# Mean values from spherical ROIs in 3D image I am trying to measure the mean pixel values from ~ 100 individual ROIs in a 4D image hyperstacks (x,y,z,and 4 channels) and doing this for a few hundred images. I have a list of xyz coords to site the centre of the ROI. Now, I know how to do this for a 2D image with multiple channels, but I'm wondering if there is a simple way to do this in 3D? As a further detail, I would ideally like the ROI to be "spherical" not a cube. I'd like to be able to vary the radius of the spherical ROI to optimise the measurements. Any help would be much appreciated. My current thought is to loop through each location, seed a spherical ROI wave (in binary, not sure how), multiply the image by this ROIwave and sum the pixels and divide by ROI size to get the result. I've not tried this yet, but it sound like it could be pretty slow and given the optimisation and number of images, I'm wondering about a more efficient method. Maybe ImageStats can use a 3D ROI wave...?
It is not clear from your description whether the hyper-stack uses uniformly-gridded xyz coordinates. Assuming this is the case, it should easy to calculate the 3D spherical ROI intercept on each z-plane, giving a 2D circular ROI over x and y. Then perform the 2D analyses on each z-plane, and aggregate the results.
s.r.chinn wrote:
It is not clear from your description whether the hyper-stack uses uniformly-gridded xyz coordinates. Assuming this is the case, it should easy to calculate the 3D spherical ROI intercept on each z-plane, giving a 2D circular ROI over x and y. Then perform the 2D analyses on each z-plane, and aggregate the results.
Thanks. They are uniformly gridded. x=y in scaling but z is bigger. I will try out this idea but somehow need to deal with that difference in scaling...
I think the z-scaling will be the least of your problems. The 3D ROI is defined by (x-x0)^2+(y-y0)^2+(z-z0)^2 = R^2, where {x0, y0, z0} are the ROI center. The 2D ROI will be given by the boundary relation (x-x0)^2+(y-y0)^2 = R^2-(DimOffset(waveName, 2)+r*DimDelta(waveName, 2 )-z0)^2, where 'r' is the wave point index for the 2D calculation plane, and DimDelta(waveName, 2) is the scaling increment for 'z', in the same dimensional units as 'x' and 'y'. Note that DimOffset(waveName, 2) stands for a fictitious 'leftz' and DimDelta(waveName, 2) stands for a fictitious 'delz'.
I'd like to offer a completely different tool that may work for this application: The FPClustering operation. This could work if the ROIs are distinct. Your ROI's will be clusters and with the appropriate choice of flags (and normalizing the large dimension using /NOR) the /CM flag should give you a measure of the mean. A.G. WaveMetrics, Inc.

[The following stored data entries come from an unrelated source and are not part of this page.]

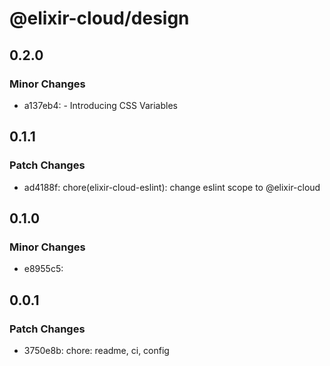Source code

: # @elixir-cloud/design

## 0.2.0

### Minor Changes

- a137eb4: - Introducing CSS Variables

## 0.1.1

### Patch Changes

- ad4188f: chore(elixir-cloud-eslint): change eslint scope to @elixir-cloud

## 0.1.0

### Minor Changes

- e8955c5:

## 0.0.1

### Patch Changes

- 3750e8b: chore: readme, ci, config

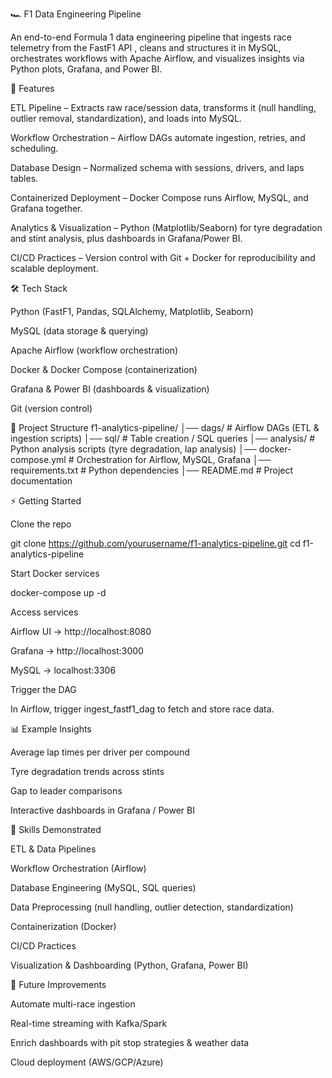 🏎️ F1 Data Engineering Pipeline

An end-to-end Formula 1 data engineering pipeline that ingests race telemetry from the FastF1 API
, cleans and structures it in MySQL, orchestrates workflows with Apache Airflow, and visualizes insights via Python plots, Grafana, and Power BI.

🚀 Features

ETL Pipeline – Extracts raw race/session data, transforms it (null handling, outlier removal, standardization), and loads into MySQL.

Workflow Orchestration – Airflow DAGs automate ingestion, retries, and scheduling.

Database Design – Normalized schema with sessions, drivers, and laps tables.

Containerized Deployment – Docker Compose runs Airflow, MySQL, and Grafana together.

Analytics & Visualization – Python (Matplotlib/Seaborn) for tyre degradation and stint analysis, plus dashboards in Grafana/Power BI.

CI/CD Practices – Version control with Git + Docker for reproducibility and scalable deployment.

🛠️ Tech Stack

Python (FastF1, Pandas, SQLAlchemy, Matplotlib, Seaborn)

MySQL (data storage & querying)

Apache Airflow (workflow orchestration)

Docker & Docker Compose (containerization)

Grafana & Power BI (dashboards & visualization)

Git (version control)

📂 Project Structure
f1-analytics-pipeline/
│── dags/                  # Airflow DAGs (ETL & ingestion scripts)
│── sql/                   # Table creation / SQL queries
│── analysis/              # Python analysis scripts (tyre degradation, lap analysis)
│── docker-compose.yml     # Orchestration for Airflow, MySQL, Grafana
│── requirements.txt       # Python dependencies
│── README.md              # Project documentation

⚡ Getting Started

Clone the repo

git clone https://github.com/yourusername/f1-analytics-pipeline.git
cd f1-analytics-pipeline


Start Docker services

docker-compose up -d


Access services

Airflow UI → http://localhost:8080

Grafana → http://localhost:3000

MySQL → localhost:3306

Trigger the DAG

In Airflow, trigger ingest_fastf1_dag to fetch and store race data.

📊 Example Insights

Average lap times per driver per compound

Tyre degradation trends across stints

Gap to leader comparisons

Interactive dashboards in Grafana / Power BI

🎯 Skills Demonstrated

ETL & Data Pipelines

Workflow Orchestration (Airflow)

Database Engineering (MySQL, SQL queries)

Data Preprocessing (null handling, outlier detection, standardization)

Containerization (Docker)

CI/CD Practices

Visualization & Dashboarding (Python, Grafana, Power BI)

🚦 Future Improvements

Automate multi-race ingestion

Real-time streaming with Kafka/Spark

Enrich dashboards with pit stop strategies & weather data

Cloud deployment (AWS/GCP/Azure)

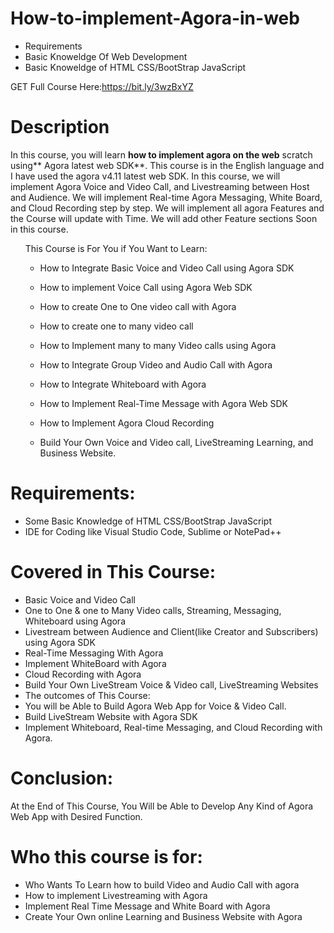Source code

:# How-to-implement-Agora-in-web
* Requirements
* Basic Knoweldge Of Web Development
* Basic Knoweldge of HTML CSS/BootStrap JavaScript

GET Full Course Here:https://bit.ly/3wzBxYZ

# Description
In this course, you will learn **how to implement agora on the web** scratch using** Agora latest web SDK**. This course is in the English language and I have used the agora v4.11 latest web SDK. In this course, we will implement Agora Voice and Video Call, and Livestreaming between Host and Audience. We will implement Real-time Agora Messaging, White Board, and Cloud Recording step by step. We will implement all agora Features and the Course will update with Time. We will add other Feature sections Soon in this course.
<ul>
  This Course is For You if You Want to Learn:

* How to Integrate Basic Voice and Video Call using Agora SDK

* How to implement Voice Call using Agora Web SDK

* How to create One to One video call with Agora

* How to create one to many video call

* How to Implement many to many Video calls using Agora

* How to Integrate Group Video and Audio Call with Agora

* How to Integrate Whiteboard with Agora

* How to Implement Real-Time Message with Agora Web SDK

* How to Implement Agora Cloud Recording

* Build Your Own Voice and Video call, LiveStreaming Learning, and Business Website.
</ul>

# Requirements:

* Some Basic Knowledge of HTML CSS/BootStrap JavaScript
* IDE for Coding like Visual Studio Code, Sublime or NotePad++



# Covered in This Course:
* Basic Voice and Video Call
* One to One & one to Many Video calls, Streaming, Messaging, Whiteboard using Agora
* Livestream between Audience and Client(like Creator and Subscribers) using Agora SDK
* Real-Time Messaging With Agora
* Implement WhiteBoard with Agora
* Cloud Recording with Agora
* Build Your Own LiveStream Voice & Video call, LiveStreaming Websites
* The outcomes of This Course:
* You will be Able to Build Agora Web App for Voice & Video Call.
* Build LiveStream Website with Agora SDK
* Implement Whiteboard, Real-time Messaging, and Cloud Recording with Agora.

# Conclusion:

At the End of This Course, You Will be Able to Develop Any Kind of Agora Web App with Desired Function.



# Who this course is for:
* Who Wants To Learn how to build Video and Audio Call with agora
* How to implement Livestreaming with Agora
* Implement Real Time Message and White Board with Agora
* Create Your Own online Learning and Business Website with Agora
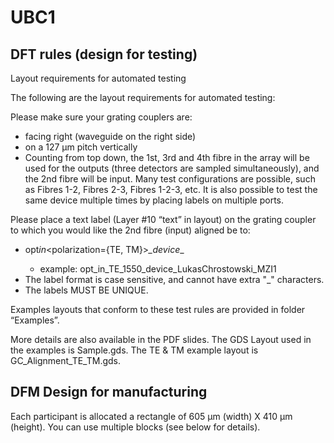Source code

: # UBC1

## DFT rules (design for testing)

Layout requirements for automated testing

The following are the layout requirements for automated testing:

Please make sure your grating couplers are:

- facing right (waveguide on the right side)
- on a 127 µm pitch vertically
- Counting from top down, the 1st, 3rd and 4th fibre in the array will be used for the outputs (three detectors are sampled simultaneously), and the 2nd fibre will be input. Many test configurations are possible, such as Fibres 1-2, Fibres 2-3, Fibres 1-2-3, etc. It is also possible to test the same device multiple times by placing labels on multiple ports.

Please place a text label (Layer #10 “text” in layout) on the grating coupler to which you would like the 2nd fibre (input) aligned be to:

- opt*in*<polarization={TE, TM}>_<wvl>\_device_<deviceID>\_<comment>
  - example: opt_in_TE_1550_device_LukasChrostowski_MZI1
- The label format is case sensitive, and cannot have extra "\_" characters.
- The labels MUST BE UNIQUE.

Examples layouts that conform to these test rules are provided in folder “Examples”.

More details are also available in the PDF slides. The GDS Layout used in the examples is Sample.gds. The TE & TM example layout is GC_Alignment_TE_TM.gds.

## DFM Design for manufacturing

Each participant is allocated a rectangle of 605 µm (width) X 410 µm (height). You can use multiple blocks (see below for details).
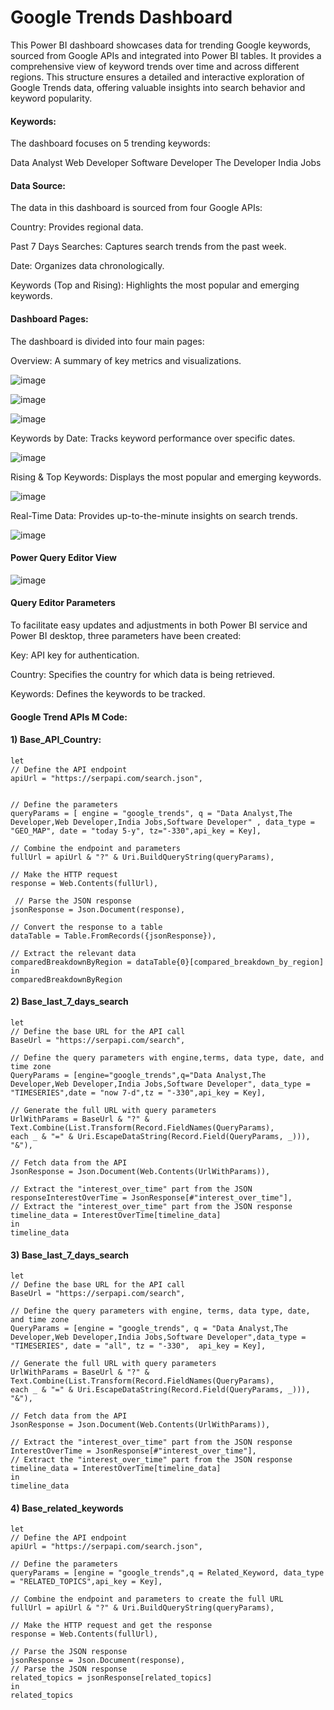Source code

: # Google Trends Dashboard

This Power BI dashboard showcases data for trending Google keywords, sourced from Google APIs and integrated into Power BI tables. It provides a comprehensive view of keyword trends over time and across different regions. This structure ensures a detailed and interactive exploration of Google Trends data, offering valuable insights into search behavior and keyword popularity.

#### Keywords:
The dashboard focuses on 5 trending keywords:

Data Analyst
Web Developer
Software Developer
The Developer
India Jobs

#### Data Source:
The data in this dashboard is sourced from four Google APIs:

Country: Provides regional data.

Past 7 Days Searches: Captures search trends from the past week.

Date: Organizes data chronologically.

Keywords (Top and Rising): Highlights the most popular and emerging keywords.

#### Dashboard Pages:
The dashboard is divided into four main pages:

Overview: A summary of key metrics and visualizations.

![image](https://github.com/user-attachments/assets/181965ef-6ac6-422d-8a82-671ff675478a)

![image](https://github.com/user-attachments/assets/e53dd0b7-39f3-4fc1-a070-b7372033b5ce)

![image](https://github.com/user-attachments/assets/96935c82-48c4-4d86-a9f7-e864780d5f9d)

Keywords by Date: Tracks keyword performance over specific dates.

![image](https://github.com/user-attachments/assets/4e0c3c47-092b-4a11-9596-d3afdc52faae)

Rising & Top Keywords: Displays the most popular and emerging keywords.

![image](https://github.com/user-attachments/assets/88ed1d36-aac9-43dd-a66c-4213fe0cead4)

Real-Time Data: Provides up-to-the-minute insights on search trends.

![image](https://github.com/user-attachments/assets/f59ad431-f1f9-422f-b395-3a8f9328fee1)

#### Power Query Editor View

![image](https://github.com/user-attachments/assets/958b64a3-c9c2-44e7-b73b-d53529d4d7d9)


#### Query Editor Parameters

To facilitate easy updates and adjustments in both Power BI service and Power BI desktop, three parameters have been created:

Key: API key for authentication.

Country: Specifies the country for which data is being retrieved.

Keywords: Defines the keywords to be tracked.


#### Google Trend APIs M Code:

#### 1) Base_API_Country:

    let
    // Define the API endpoint
    apiUrl = "https://serpapi.com/search.json",


    // Define the parameters
    queryParams = [ engine = "google_trends", q = "Data Analyst,The Developer,Web Developer,India Jobs,Software Developer" , data_type = "GEO_MAP", date = "today 5-y", tz="-330",api_key = Key],

    // Combine the endpoint and parameters
    fullUrl = apiUrl & "?" & Uri.BuildQueryString(queryParams),

    // Make the HTTP request
    response = Web.Contents(fullUrl),

     // Parse the JSON response
    jsonResponse = Json.Document(response),

    // Convert the response to a table
    dataTable = Table.FromRecords({jsonResponse}),

    // Extract the relevant data
    comparedBreakdownByRegion = dataTable{0}[compared_breakdown_by_region]
    in
    comparedBreakdownByRegion

#### 2) Base_last_7_days_search

    let
    // Define the base URL for the API call
    BaseUrl = "https://serpapi.com/search",

    // Define the query parameters with engine,terms, data type, date, and time zone
    QueryParams = [engine="google_trends",q="Data Analyst,The Developer,Web Developer,India Jobs,Software Developer", data_type = "TIMESERIES",date = "now 7-d",tz = "-330",api_key = Key],

    // Generate the full URL with query parameters
    UrlWithParams = BaseUrl & "?" & Text.Combine(List.Transform(Record.FieldNames(QueryParams), 
    each _ & "=" & Uri.EscapeDataString(Record.Field(QueryParams, _))), "&"),

    // Fetch data from the API
    JsonResponse = Json.Document(Web.Contents(UrlWithParams)),

    // Extract the "interest_over_time" part from the JSON responseInterestOverTime = JsonResponse[#"interest_over_time"],
    // Extract the "interest_over_time" part from the JSON response
    timeline_data = InterestOverTime[timeline_data]
    in
    timeline_data


#### 3) Base_last_7_days_search

    let
    // Define the base URL for the API call
    BaseUrl = "https://serpapi.com/search",

    // Define the query parameters with engine, terms, data type, date, and time zone
    QueryParams = [engine = "google_trends", q = "Data Analyst,The Developer,Web Developer,India Jobs,Software Developer",data_type = "TIMESERIES", date = "all", tz = "-330",  api_key = Key],

    // Generate the full URL with query parameters
    UrlWithParams = BaseUrl & "?" & Text.Combine(List.Transform(Record.FieldNames(QueryParams), 
    each _ & "=" & Uri.EscapeDataString(Record.Field(QueryParams, _))), "&"),

    // Fetch data from the API
    JsonResponse = Json.Document(Web.Contents(UrlWithParams)),

    // Extract the "interest_over_time" part from the JSON response
    InterestOverTime = JsonResponse[#"interest_over_time"],
    // Extract the "interest_over_time" part from the JSON response
    timeline_data = InterestOverTime[timeline_data]
    in
    timeline_data

#### 4) Base_related_keywords

    let
    // Define the API endpoint
    apiUrl = "https://serpapi.com/search.json",

    // Define the parameters
    queryParams = [engine = "google_trends",q = Related_Keyword, data_type = "RELATED_TOPICS",api_key = Key],

    // Combine the endpoint and parameters to create the full URL
    fullUrl = apiUrl & "?" & Uri.BuildQueryString(queryParams),

    // Make the HTTP request and get the response
    response = Web.Contents(fullUrl),

    // Parse the JSON response
    jsonResponse = Json.Document(response),
    // Parse the JSON response
    related_topics = jsonResponse[related_topics]
    in
    related_topics













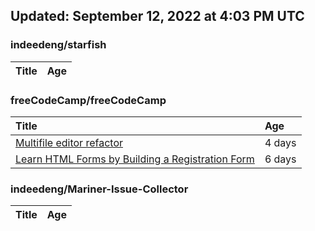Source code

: ## Updated: September 12, 2022 at 4:03 PM UTC


### indeedeng/starfish
|**Title**|**Age**|
|:----|:----|


### freeCodeCamp/freeCodeCamp
|**Title**|**Age**|
|:----|:----|
|[Multifile editor refactor](https://github.com/freeCodeCamp/freeCodeCamp/issues/47467)|4&nbsp;days|
|[Learn HTML Forms by Building a Registration Form](https://github.com/freeCodeCamp/freeCodeCamp/issues/47456)|6&nbsp;days|


### indeedeng/Mariner-Issue-Collector
|**Title**|**Age**|
|:----|:----|
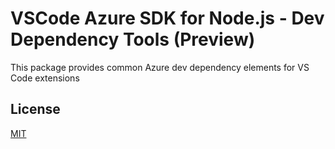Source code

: # VSCode Azure SDK for Node.js - Dev Dependency Tools (Preview)

This package provides common Azure dev dependency elements for VS Code extensions

## License
[MIT](LICENSE.md)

@A.G. I have had a look at FPClustering I'm not sure it will do what I want. I re-read my question and I think what I wrote might be misleading. As I understand it, the /CM flag will give the center of mass for a cluster of coords, i.e. location. For my application, the list of coordinates I have are independent and I want to sample the mean pixel value at each location (for each channel). I don't want to take the single pixel value at each location or a cubic ROI centered on the coordinate, I'd like to specify a tiny sphere (voxelated approximation) and get the mean pixel value in this ROI. I think ImageAnalyzeParticles would work if I had cubic voxels. @s.r.chinn thanks for this. I'll give it a try.
sjr51 wrote:
@A.G. I have had a look at FPClustering I'm not sure it will do what I want. I re-read my question and I think what I wrote might be misleading. As I understand it, the /CM flag will give the center of mass for a cluster of coords, i.e. location. For my application, the list of coordinates I have are independent and I want to sample the mean pixel value at each location (for each channel). I don't want to take the single pixel value at each location or a cubic ROI centered on the coordinate, I'd like to specify a tiny sphere (voxelated approximation) and get the mean pixel value in this ROI. I think ImageAnalyzeParticles would work if I had cubic voxels.
Thanks for the explanation. In that case, if you can use box instead of sphere neighborhood, you can use MatrixOP as follows: Let x0,y0,z0 be the center of the box. Define deltaZ (in layers) that corresponds to half the height of the box. Then loop over layers from z0-deltaZ to z0+deltaZ. In each iteration extract a rectangular region around (x0,y0) using MatrixOp subRange() function and sum it. The rest should be straightforward.
Variable rs=x0-deltaX
Variable re=x0+deltaX
// similarly for cs and ce.
MatrixOP/O aa=sum(subrange(w,rs,re,cs,ce))
I hope this helps, AG